The tank underneath Galbraith Marine Science Laboratory. The area is open to students and other members of the Eckerd community.

They captured the crabs from a beach on Fort De Soto, where Higgins and other Eckerd students have been monitoring their breeding since 2016. 

Based on the data collected, the crabs’ peak breeding season is in October here in Florida, in contrast to horseshoe crabs in the northeast which breed in late spring. Higgins and another Eckerd student, senior marine science major Benjamin Shirey, are wondering if the crabs around here are a separate subspecies. 

“Their behavior and other things about the population here are so different, so we really have a very kind of special population here on the west coast of Florida,” Higgins said.

Horseshoe crabs are unique in that they have been around for hundreds of millions of years, roaming the Earth with the dinosaurs. 

“One of the biggest reasons why this is [is] intelligence, and everything is really interesting to be studying is because of the success of these organisms, trying to understand how they could have done that. How they could be successful through all of that without even changing form,” Higgins said. 

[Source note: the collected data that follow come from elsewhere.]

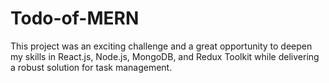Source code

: # Todo-of-MERN
This project was an exciting challenge and a great opportunity to deepen my skills in React.js, Node.js, MongoDB, and Redux Toolkit while delivering a robust solution for task management.
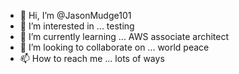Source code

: - 👋 Hi, I’m @JasonMudge101
- 👀 I’m interested in ... testing
- 🌱 I’m currently learning ... AWS associate architect
- 💞️ I’m looking to collaborate on ... world peace
- 📫 How to reach me ... lots of ways

<!---
JasonMudge101/JasonMudge101 is a ✨ special ✨ repository because its `README.md` (this file) appears on your GitHub profile.
You can click the Preview link to take a look at your changes.
--->
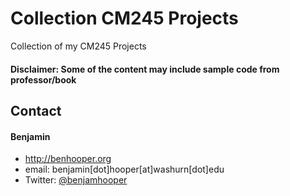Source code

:Collection CM245 Projects
======
Collection of my CM245 Projects
#### Disclaimer: Some of the content may include sample code from professor/book

## Contact
#### Benjamin
* http://benhooper.org
* email: benjamin[dot]hooper[at]washurn[dot]edu
* Twitter: [@benjamhooper](https://twitter.com/benjamhooper "benjamhooper on twitter")
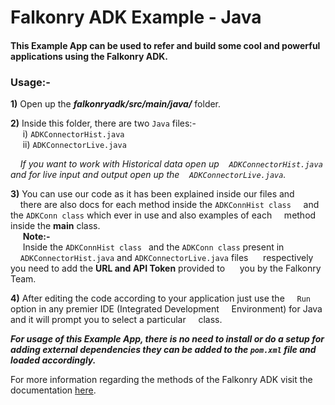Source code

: # Falkonry ADK Example - Java
#### This Example App can be used to refer and build some cool and powerful applications using the Falkonry ADK.

### Usage:-

**1)** Open up the **_falkonryadk/src/main/java/_** folder.<br>

**2)** Inside this folder, there are two `Java` files:-<br>
&nbsp;&nbsp;&nbsp;&nbsp; i) `ADKConnectorHist.java` <br>
&nbsp;&nbsp;&nbsp;&nbsp; ii) `ADKConnectorLive.java` <br>

&nbsp;&nbsp;&nbsp;&nbsp;_If you want to work with Historical data open up &nbsp;&nbsp;&nbsp;`ADKConnectorHist.java` and for live
input and output open up the &nbsp;&nbsp;&nbsp;`ADKConnectorLive.java`._ <br>

**3)** You can use our code as it has been explained inside our files and
&nbsp;&nbsp;&nbsp;&nbsp;there are also docs for each method inside the `ADKConnHist class`
&nbsp;&nbsp;&nbsp;&nbsp;and the `ADKConn class` which ever in use and also examples of each
&nbsp;&nbsp;&nbsp;&nbsp;method inside the **main** class.<br>
&nbsp;&nbsp;&nbsp;&nbsp; **Note:-** <br>
&nbsp;&nbsp;&nbsp;&nbsp; Inside the `ADKConnHist class ` and the `ADKConn class` present in &nbsp;&nbsp;&nbsp;&nbsp;`ADKConnectorHist.java` and `ADKConnectorLive.java` files
&nbsp;&nbsp;&nbsp;&nbsp;&nbsp;respectively you need to add the **URL and API Token** provided to
&nbsp;&nbsp;&nbsp;&nbsp;&nbsp;you by the Falkonry Team.

**4)** After editing the code according to your application just use the
&nbsp;&nbsp;&nbsp;&nbsp;`Run` option in any premier IDE (Integrated Development
&nbsp;&nbsp;&nbsp;&nbsp;Environment) for Java and it will prompt you to select a particular &nbsp;&nbsp;&nbsp;&nbsp;class.

**_For usage of this Example App, there is no need to install or do a setup for adding external dependencies they can be added to the `pom.xml` file and loaded accordingly._**<br>

 For more information regarding the methods of the Falkonry ADK visit the documentation [here](https://help.falkonry.com/en/latest/adk_documentation.html).
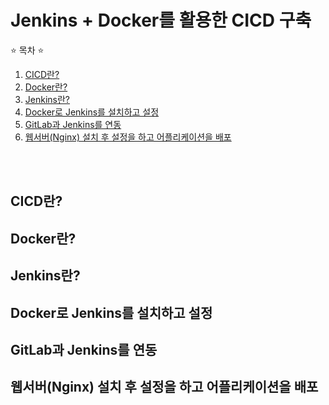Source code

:# Jenkins + Docker를 활용한 CICD 구축

⭐ 목차 ⭐
1. [CICD란?](/CICD란)
2. [Docker란?](Docker란)
3. [Jenkins란?](Jenkins란)
4. [Docker로 Jenkins를 설치하고 설정](Docker로-Jenkins를-설치하고-설정)
5. [GitLab과 Jenkins를 연동](GitLab과-Jenkins를-연동)
6. [웹서버(Nginx) 설치 후 설정을 하고 어플리케이션을 배포](웹서버nginx-설치-후-설정을-하고-어플리케이션을-배포)

<br/><br/>

## CICD란?

## Docker란?

## Jenkins란?

## Docker로 Jenkins를 설치하고 설정

## GitLab과 Jenkins를 연동

## 웹서버(Nginx) 설치 후 설정을 하고 어플리케이션을 배포
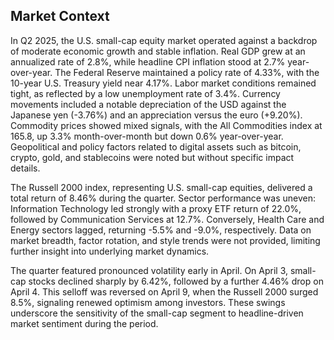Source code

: ## Market Context

In Q2 2025, the U.S. small-cap equity market operated against a backdrop of moderate economic growth and stable inflation. Real GDP grew at an annualized rate of 2.8%, while headline CPI inflation stood at 2.7% year-over-year. The Federal Reserve maintained a policy rate of 4.33%, with the 10-year U.S. Treasury yield near 4.17%. Labor market conditions remained tight, as reflected by a low unemployment rate of 3.4%. Currency movements included a notable depreciation of the USD against the Japanese yen (-3.76%) and an appreciation versus the euro (+9.20%). Commodity prices showed mixed signals, with the All Commodities index at 165.8, up 3.3% month-over-month but down 0.6% year-over-year. Geopolitical and policy factors related to digital assets such as bitcoin, crypto, gold, and stablecoins were noted but without specific impact details.

The Russell 2000 index, representing U.S. small-cap equities, delivered a total return of 8.46% during the quarter. Sector performance was uneven: Information Technology led strongly with a proxy ETF return of 22.0%, followed by Communication Services at 12.7%. Conversely, Health Care and Energy sectors lagged, returning -5.5% and -9.0%, respectively. Data on market breadth, factor rotation, and style trends were not provided, limiting further insight into underlying market dynamics.

The quarter featured pronounced volatility early in April. On April 3, small-cap stocks declined sharply by 6.42%, followed by a further 4.46% drop on April 4. This selloff was reversed on April 9, when the Russell 2000 surged 8.5%, signaling renewed optimism among investors. These swings underscore the sensitivity of the small-cap segment to headline-driven market sentiment during the period.
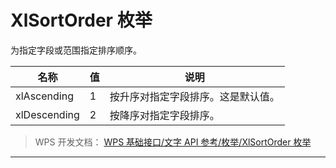 # XlSortOrder 枚举

为指定字段或范围指定排序顺序。

| 名称         | 值  | 说明                               |
|--------------|-----|------------------------------------|
| xlAscending  | 1   | 按升序对指定字段排序。这是默认值。 |
| xlDescending | 2   | 按降序对指定字段排序。             |

> WPS 开发文档： [WPS 基础接口/文字 API 参考/枚举/XlSortOrder 枚举](https://qn.cache.wpscdn.cn/encs/doc/office_v19/topics/WPS%20%E5%9F%BA%E7%A1%80%E6%8E%A5%E5%8F%A3/%E6%96%87%E5%AD%97%20API%20%E5%8F%82%E8%80%83/%E6%9E%9A%E4%B8%BE/XlSortOrder%20%E6%9E%9A%E4%B8%BE.html)

------------------------------------------------------------------------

According to Higgins and National Geographic, they have survived more than 350 million years, three major mass extinctions and the tectonic movements that created the continents from Pangea. 

“We like to give ourselves a lot of credit, but humans have been on here for only a tiny, tiny fraction of the time that horseshoe crabs have. They are really, if anything on this earth is, sort of the pinnacle of evolution,” Higgins said. 

Ecologically, horseshoe crabs have special properties in blood that can be used for medicinal purposes, and humans have harvested them intensely. 

According to Higgins, it is not technically their blood, but their immune system. They are extremely sensitive to bacteria, so the horseshoe crab cells are used to sterilize medical equipment for both doctors and veterinarians. The product is called limulus amebocyte lysate. So, horseshoe crabs have contributed to fighting COVID-19.

“All the treatments of all the patients being used in all of those cases, pretty much everyone in America's lives have been saved by horseshoe crabs’ immune systems,” Higgins said. 

Davidoff recognizes the importance of these critters, and she wants to protect them. 

“They look so different from us, it's hard for people to connect with them. So using learning experiments or behavior or individual difference and showing personality in these creatures and organisms can better help people who don't really have the same love or connection to studying animals like me,” Davidoff said. 

Also, the Institutional Animal Care and Use Committee (IACUC) does not have many regulations for protecting invertebrates like horseshoe crabs in laboratory experiments by scientists. Davidoff hopes to change that. 

“Invertebrates are just as cool as vertebrates, and that's coming from somebody who's been in love with dolphins since I don't even know how long,” Davidoff said. 

She’s hoping to share the information that she collects to the Fort De Soto park rangers, legislators, lawmakers and the general public so that they can better protect their nesting habitat.

“At the end of the day, I just want to share the knowledge that I have the privilege to discover or observe,” Davidoff said.